UNIX
2.0 More On Working With Files
2.1Analyzing File Contents
Once you have created a file, you may want to take advantage of the many
file-handling utilities available with the UNIX operating system. Some utilities
are especially useful when working with files of written text; most are
also equally useful for program files, and some even extend their usefulness
to binary program files. The tasks these utilities perform include analyzing,
sorting, searching, and collating; the data they work with ranges from entire
files to individual characters within files.
wc
The wc, or word count, command is used to count the number of lines,
words, and/or characters in a file. Typing wc filename1 filename2
... filenameN with no flags and pressing RETURN will cause wc
to print the number of lines, words, and characters in each of files filename1
through filenameN, one file per line. The -l flag
will list the line count, -w will list the word count, and -c
will list the character count. Any combination of flags can be used with
the wc command (e.g., wc -lw filename will cause wc
to list both the line and word counts for the named file, but not the number
of characters).
sort
The sort command sorts the lines of the input file(s) alphabetically
by line or by a specified section (field) of each line. To execute, enter
sort -flags filename1 filename2...filenameN where flags
is the list of added flags. All lines in files filename1
through filenameN are then collected, sorted, and sent to
standard output as a list (by default, printed on the screen). By adding
the appropriate flags, sort will ignore case (-f); spaces
at beginnings of lines (-b); characters outside of the ASCII range
040-176, such as control characters (-i); or characters other than
letters, numbers, and spaces (-d). There are many other flags for
sort; for a more detailed look, see its man page.
uniq
The uniq utility is useful for dealing with files that have adjacent
duplicate lines. Typing
uniq filename
and pressing RETURN would print the file filename, but with
second and succeeding copies of repeated lines removed. If the order of
lines is not important, duplicate lines can be made adjacent using sort
(see above). The addition of the -u flag would
cause only non-repeated lines to be printed. Addition of the -d
flag would cause a single copy of each repeated line only to be printed.

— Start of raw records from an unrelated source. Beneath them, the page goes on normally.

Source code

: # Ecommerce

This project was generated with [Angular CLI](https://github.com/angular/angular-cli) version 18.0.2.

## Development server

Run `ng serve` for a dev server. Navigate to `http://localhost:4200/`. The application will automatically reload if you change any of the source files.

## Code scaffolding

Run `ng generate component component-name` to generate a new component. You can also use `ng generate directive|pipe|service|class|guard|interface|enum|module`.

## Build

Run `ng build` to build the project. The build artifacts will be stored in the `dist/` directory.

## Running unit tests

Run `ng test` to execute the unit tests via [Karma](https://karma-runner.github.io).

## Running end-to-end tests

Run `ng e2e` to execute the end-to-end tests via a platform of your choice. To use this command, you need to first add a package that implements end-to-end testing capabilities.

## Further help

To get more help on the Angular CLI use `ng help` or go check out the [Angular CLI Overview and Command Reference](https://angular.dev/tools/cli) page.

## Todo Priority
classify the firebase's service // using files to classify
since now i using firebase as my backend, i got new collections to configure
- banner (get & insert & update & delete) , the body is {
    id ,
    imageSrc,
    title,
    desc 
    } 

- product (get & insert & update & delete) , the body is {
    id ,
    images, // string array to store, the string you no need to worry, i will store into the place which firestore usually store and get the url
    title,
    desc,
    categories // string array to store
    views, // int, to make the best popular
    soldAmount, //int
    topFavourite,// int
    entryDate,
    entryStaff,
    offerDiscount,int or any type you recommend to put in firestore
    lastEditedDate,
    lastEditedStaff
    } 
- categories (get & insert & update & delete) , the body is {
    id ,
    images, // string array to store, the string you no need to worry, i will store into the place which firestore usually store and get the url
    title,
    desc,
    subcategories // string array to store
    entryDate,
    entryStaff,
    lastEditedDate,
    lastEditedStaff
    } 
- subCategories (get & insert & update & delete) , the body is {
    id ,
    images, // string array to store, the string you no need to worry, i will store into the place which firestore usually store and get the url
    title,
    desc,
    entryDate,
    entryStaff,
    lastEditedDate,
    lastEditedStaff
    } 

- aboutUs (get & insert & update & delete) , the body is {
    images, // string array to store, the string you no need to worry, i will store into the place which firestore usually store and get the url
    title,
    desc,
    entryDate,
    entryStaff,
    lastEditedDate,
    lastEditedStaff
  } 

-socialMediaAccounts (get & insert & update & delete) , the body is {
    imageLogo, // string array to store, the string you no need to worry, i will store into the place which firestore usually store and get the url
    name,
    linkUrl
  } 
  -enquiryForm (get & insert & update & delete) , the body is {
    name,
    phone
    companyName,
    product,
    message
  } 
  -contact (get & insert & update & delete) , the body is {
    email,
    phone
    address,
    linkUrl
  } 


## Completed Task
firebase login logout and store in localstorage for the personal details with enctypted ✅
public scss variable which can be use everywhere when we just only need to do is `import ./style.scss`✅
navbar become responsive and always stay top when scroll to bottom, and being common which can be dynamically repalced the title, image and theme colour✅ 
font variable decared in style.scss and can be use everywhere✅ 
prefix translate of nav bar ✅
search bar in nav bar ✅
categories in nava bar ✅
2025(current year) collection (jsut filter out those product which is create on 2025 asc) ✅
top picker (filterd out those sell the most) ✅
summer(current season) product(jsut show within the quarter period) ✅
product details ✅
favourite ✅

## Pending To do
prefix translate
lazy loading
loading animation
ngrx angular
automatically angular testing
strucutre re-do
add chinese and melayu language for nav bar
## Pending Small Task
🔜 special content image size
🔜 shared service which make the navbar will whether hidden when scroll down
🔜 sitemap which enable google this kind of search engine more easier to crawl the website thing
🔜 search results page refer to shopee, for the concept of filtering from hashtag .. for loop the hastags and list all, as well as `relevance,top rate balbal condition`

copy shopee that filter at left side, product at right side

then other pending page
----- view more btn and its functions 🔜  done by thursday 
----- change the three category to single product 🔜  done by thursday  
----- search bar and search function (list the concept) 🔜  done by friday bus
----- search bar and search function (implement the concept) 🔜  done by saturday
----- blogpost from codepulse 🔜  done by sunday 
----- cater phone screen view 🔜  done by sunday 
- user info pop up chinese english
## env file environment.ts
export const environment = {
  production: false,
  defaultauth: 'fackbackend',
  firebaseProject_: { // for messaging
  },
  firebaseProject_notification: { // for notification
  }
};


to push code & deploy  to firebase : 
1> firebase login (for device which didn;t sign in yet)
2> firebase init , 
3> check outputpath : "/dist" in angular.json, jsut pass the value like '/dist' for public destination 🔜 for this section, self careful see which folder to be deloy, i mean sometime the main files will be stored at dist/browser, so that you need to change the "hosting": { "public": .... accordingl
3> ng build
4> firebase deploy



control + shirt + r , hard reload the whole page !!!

The uniq utility will ignore the first number characters
if the +number flag is included, or it will ignore the first
number words (words, or fields, are sets of characters separated
by spaces or tabs) if the -number flag is included.
diff
Three commands that compare two files are diff, comm,
and cmp. They are used by typing
command filename1 filename2
and pressing RETURN, where command is any of these three
commands. The diff command lists lines that differ between the
two files. The diff utility usually finds the simplest differences
between the two files: if the only difference between them is a line existing
in one file but not in the other, diff would list only that single
line as being different, rather than listing each subsequent (offset) line.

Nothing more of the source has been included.